At 8:45 of the first, the Kings were caught with too many players on the ice, the kind of dumb mistake that tends to be costly in big games. As McSorley was trying to get off the ice and Rob Blake was trying to get on, Alexei Zhitnik touched the puck in front of the LA bench. After a series in which so much ugliness had gone unpunished, it seemed like a minor offence.

But it was the visitors and not the home team, that capitalized. McSorley had danced around Macoun for a good chance earlier in the period, and even though the Kings were short-handed, McSorley jumped into the play again. “Barry kept telling us, ‘You can’t be afraid to play,’ ” says McSorley. Not that McSorley had ever been afraid. But after arriving in the NHL as an enforcer-in-training he had become a versatile rearguard capable of playing at both ends of the ice. He could play offence with the most skilled players in the world.

Leafs defenceman Dmitri Mironov, who had reported to camp nine months earlier out of shape and had been in and out of the Burns doghouse all season, was back in the Toronto lineup after being scratched the previous three games. It was a signal Burns knew his defence corps was dangerously tired, but he didn’t trust Mironov much. For the power play, however, Burns decided he would give the big Russian a shift. There shouldn’t have been as much risk with the Leafs holding a man advantage. But there was.

Gilmour turned the puck over to Kurri just inside the LA blueline and the Kings took off on the rush. Todd Gill hit Kurri hard into the Leafs bench, but Gretzky was following the play and grabbed the loose puck. McSorley joined the rush, giving the Kings a two-on-one break, with Mironov back. It was exactly the same scenario as Game 3, when Mironov had faced McSorley and Kurri on a break, and he played it just as badly.

Mironov positioned himself between Gretzky and McSorley, taking away neither the shot nor the pass. Gretzky slipped the puck across to McSorley who, instead of firing it into the yawning net, passed it back to Gretzky. Mironov, spinning like a top, didn’t cut that off either.

McSorley’s pass wasn’t a good one. It was behind Gretzky and into his skates. Most players in that tight to the net couldn’t have made the play. Gretzky, of course, wasn’t most players.

He deftly turned his right skate out, redirected the puck to his stick and coolly shot it into the Leafs net at 9:48 of the first period with Potvin sitting on his rump at the far post. It was classic Gretzky, a difficult play he made look routine. Only a few players could make it. “No other player in the world could react that quickly,” says Hrudey. The Kings had killed the Leafs with their power play in Game 6, scoring four times, and now they’d scored a short-handed goal to get the all-important first goal of the game. Gretzky, assisted by former Oiler teammates Kurri and McSorley, became only the second visiting player in NHL history to score in a Game 7 at the Gardens.

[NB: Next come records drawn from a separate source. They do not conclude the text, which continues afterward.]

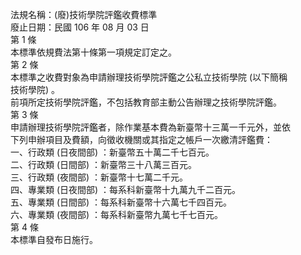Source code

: 法規名稱：(廢)技術學院評鑑收費標準  
廢止日期：民國 106 年 08 月 03 日  
第 1 條  
本標準依規費法第十條第一項規定訂定之。  
第 2 條  
本標準之收費對象為申請辦理技術學院評鑑之公私立技術學院 (以下簡稱  
技術學院) 。  
前項所定技術學院評鑑，不包括教育部主動公告辦理之技術學院評鑑。  
第 3 條  
申請辦理技術學院評鑑者，除作業基本費為新臺幣十三萬一千元外，並依  
下列申辦項目及費額，向徵收機關或其指定之帳戶一次繳清評鑑費：  
一、行政類 (日夜間部) ：新臺幣五十萬二千七百元。  
二、行政類 (日間部) ：新臺幣三十八萬三百元。  
三、行政類 (夜間部) ：新臺幣十七萬二千元。  
四、專業類 (日夜間部) ：每系科新臺幣十九萬九千二百元。  
五、專業類 (日間部) ：每系科新臺幣十六萬七千四百元。  
六、專業類 (夜間部) ：每系科新臺幣九萬七千七百元。  
第 4 條  
本標準自發布日施行。  


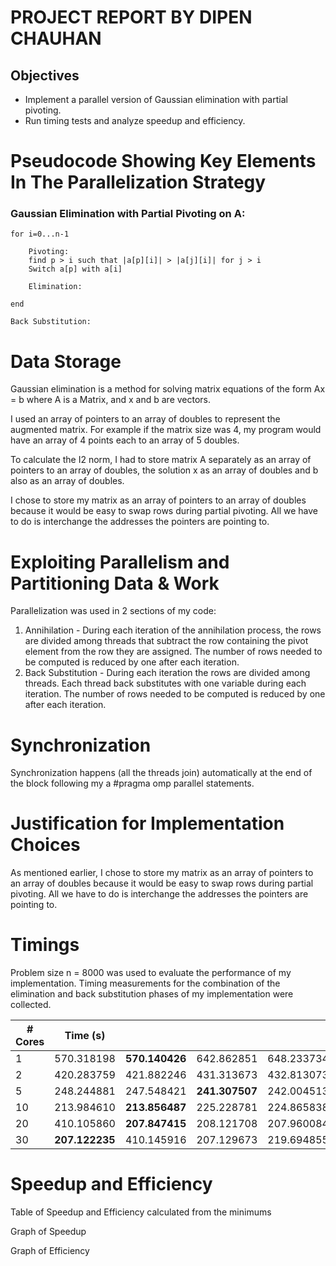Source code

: # PROJECT REPORT BY DIPEN CHAUHAN

## Objectives
- Implement a parallel version of Gaussian elimination with partial pivoting.
- Run timing tests and analyze speedup and efficiency.

# Pseudocode Showing Key Elements In The Parallelization Strategy

### Gaussian Elimination with Partial Pivoting on A:

	for i=0...n-1

		Pivoting:
		find p > i such that |a[p][i]| > |a[j][i]| for j > i
		Switch a[p] with a[i]

		Elimination:

	end

	Back Substitution:



# Data Storage

Gaussian elimination is a method for solving matrix equations of the form
Ax = b where A is a Matrix, and x and b are vectors.

I used an array of pointers to an array of doubles to represent the augmented matrix. For example if the matrix size was 4, my program would have an array of 4 points each to an array of 5 doubles. 

To calculate the I2 norm, I had to store matrix A separately as an array of pointers to an array of doubles, the solution x as an array of doubles and b also as an array of doubles.

I chose to store my matrix as an array of pointers to an array of doubles because it would be easy to swap rows during partial pivoting. All we have to do is interchange the addresses the pointers are pointing to.

# Exploiting Parallelism and Partitioning Data & Work

Parallelization was used in 2 sections of my code:

1) Annihilation - During each iteration of the annihilation process, the rows are divided among threads that subtract the row containing the pivot element from the row they are assigned. The number of rows needed to be computed is reduced by one after each iteration.
2) Back Substitution - During each iteration the rows are divided among threads. Each thread back substitutes with one variable during each iteration. The number of rows needed to be computed is reduced by one after each iteration.

# Synchronization

Synchronization happens (all the threads join) automatically at the end of the block following my a #pragma omp parallel statements.

# Justification for Implementation Choices

As mentioned earlier, I chose to store my matrix as an array of pointers to an array of doubles because it would be easy to swap rows during partial pivoting. All we have to do is interchange the addresses the pointers are pointing to.

# Timings

Problem size n = 8000 was used to evaluate the performance of my implementation. Timing measurements for the combination of the elimination and back substitution phases of my implementation were collected.

| # Cores | Time (s)           |||||
|-------|------------|------------|------------|------------|------------|
| 1     | 570.318198 | **570.140426** | 642.862851 | 648.233734 | 648.171710 |
| 2     | 420.283759 | 421.882246 | 431.313673 | 432.813073 | **419.426101** |
| 5     | 248.244881 | 247.548421 | **241.307507** | 242.004513 | 241.986887 |
| 10    | 213.984610 | **213.856487** | 225.228781 | 224.865838 | 410.658996 |
| 20    | 410.105860 | **207.847415** | 208.121708 | 207.960084 | 207.947326 |
| 30    | **207.122235** | 410.145916 | 207.129673 | 219.694855 | 410.346868 |


# Speedup and Efficiency

Table of Speedup and Efficiency calculated from the minimums


Graph of Speedup


Graph of Efficiency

It was the third short-handed goal of the series for the Kings, and short-handed goals tended to have more impact than any other kind. Teams on the power play were never supposed to surrender a goal. Ever. When they did, it was a massive breakdown. The Leafs liked to use Gilmour short-handed to create that opportunity. The Kings often sent out Kurri and Gretzky, two of the greatest scorers in NHL history, knowing they might score short-handed and deal a demoralizing blow to the opponent.

With three minutes left in the period, the line of Gilmour between Andreychuk and Borschevsky, so important in Toronto’s second-half success that season, had a terrific shift, creating several chances in the LA zone. The puck skittered into the corner, and then the Kings broke out of their zone with an emboldened McSorley again leading the rush down the middle of the ice.

McSorley moved the puck to Gretzky on his right, and the LA superstar found Sandstrom alone in the slot. Sandstrom fired a low shot past Potvin’s blocker and the Kings had a 2–0 lead. The Gardens was in shock, as were the Leafs. “I thought we were heavy. Things weren’t coming easy,” recalls Anderson. “It felt like we were still on the plane, and we weren’t bouncing the way we should. We had the momentum going into Game 6, but it was taken away and we didn’t know how to get it back.” McSorley’s offensive aggressiveness was paying off, and Gretzky had more room to make plays than he’d had in the whole series.

The Leafs, however, had become a hard, tough team since first assembling as a mishmash of veterans and unproven youngsters the previous fall. Just as they had in Game 6 while trailing 4–2, they fought back with all they had. On the power play to start the second period, they got off the mat and delivered a heavy blow of their own.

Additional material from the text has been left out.